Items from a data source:
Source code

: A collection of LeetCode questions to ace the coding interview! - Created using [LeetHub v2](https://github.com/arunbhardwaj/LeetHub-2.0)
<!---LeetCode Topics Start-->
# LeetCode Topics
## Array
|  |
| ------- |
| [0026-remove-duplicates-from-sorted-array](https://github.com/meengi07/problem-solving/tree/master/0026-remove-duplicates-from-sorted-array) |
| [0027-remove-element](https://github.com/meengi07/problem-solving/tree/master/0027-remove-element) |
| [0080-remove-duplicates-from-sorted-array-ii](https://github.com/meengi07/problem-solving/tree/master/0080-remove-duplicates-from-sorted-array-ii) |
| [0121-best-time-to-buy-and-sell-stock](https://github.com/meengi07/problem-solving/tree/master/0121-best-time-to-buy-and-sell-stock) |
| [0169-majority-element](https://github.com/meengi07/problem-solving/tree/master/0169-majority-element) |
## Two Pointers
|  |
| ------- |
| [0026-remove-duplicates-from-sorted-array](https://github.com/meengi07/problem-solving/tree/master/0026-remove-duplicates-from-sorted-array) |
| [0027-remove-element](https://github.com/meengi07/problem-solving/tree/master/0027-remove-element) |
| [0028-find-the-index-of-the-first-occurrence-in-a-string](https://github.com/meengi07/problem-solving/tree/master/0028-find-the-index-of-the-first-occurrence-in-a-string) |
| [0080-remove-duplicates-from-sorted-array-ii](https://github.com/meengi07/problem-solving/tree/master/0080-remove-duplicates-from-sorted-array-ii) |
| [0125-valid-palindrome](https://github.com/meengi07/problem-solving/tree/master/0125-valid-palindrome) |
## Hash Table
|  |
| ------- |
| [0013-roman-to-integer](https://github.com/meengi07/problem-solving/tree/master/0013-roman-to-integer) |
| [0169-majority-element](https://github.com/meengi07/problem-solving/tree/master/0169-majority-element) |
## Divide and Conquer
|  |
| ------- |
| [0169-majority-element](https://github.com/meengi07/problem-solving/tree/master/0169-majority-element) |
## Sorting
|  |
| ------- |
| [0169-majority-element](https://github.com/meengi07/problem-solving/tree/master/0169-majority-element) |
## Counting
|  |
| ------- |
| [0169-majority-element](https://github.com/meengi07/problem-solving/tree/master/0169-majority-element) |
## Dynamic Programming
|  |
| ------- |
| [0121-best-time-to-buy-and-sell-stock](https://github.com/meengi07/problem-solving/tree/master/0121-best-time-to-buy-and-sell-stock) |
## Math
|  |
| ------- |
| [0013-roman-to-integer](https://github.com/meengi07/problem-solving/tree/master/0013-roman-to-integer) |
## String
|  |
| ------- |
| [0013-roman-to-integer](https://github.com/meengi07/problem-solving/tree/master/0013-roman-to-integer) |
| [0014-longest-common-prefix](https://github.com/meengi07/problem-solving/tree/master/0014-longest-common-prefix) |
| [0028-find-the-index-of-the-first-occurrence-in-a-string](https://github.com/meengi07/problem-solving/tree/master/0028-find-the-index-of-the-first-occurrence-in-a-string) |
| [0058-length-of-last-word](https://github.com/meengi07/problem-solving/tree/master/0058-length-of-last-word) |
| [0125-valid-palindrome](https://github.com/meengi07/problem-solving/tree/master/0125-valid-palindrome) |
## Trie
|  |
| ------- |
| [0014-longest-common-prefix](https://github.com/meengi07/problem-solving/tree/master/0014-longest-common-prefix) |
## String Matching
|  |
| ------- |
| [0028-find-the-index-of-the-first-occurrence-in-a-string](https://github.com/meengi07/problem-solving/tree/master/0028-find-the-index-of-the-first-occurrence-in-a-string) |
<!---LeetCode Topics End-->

**Work request**
Lines with the word "LeetCode" in them are the answer; report each one from the data.

**Final answer**
: A collection of LeetCode questions to ace the coding interview! - Created using [LeetHub v2](https://github.com/arunbhardwaj/LeetHub-2.0)
<!---LeetCode Topics Start-->
# LeetCode Topics
<!---LeetCode Topics End-->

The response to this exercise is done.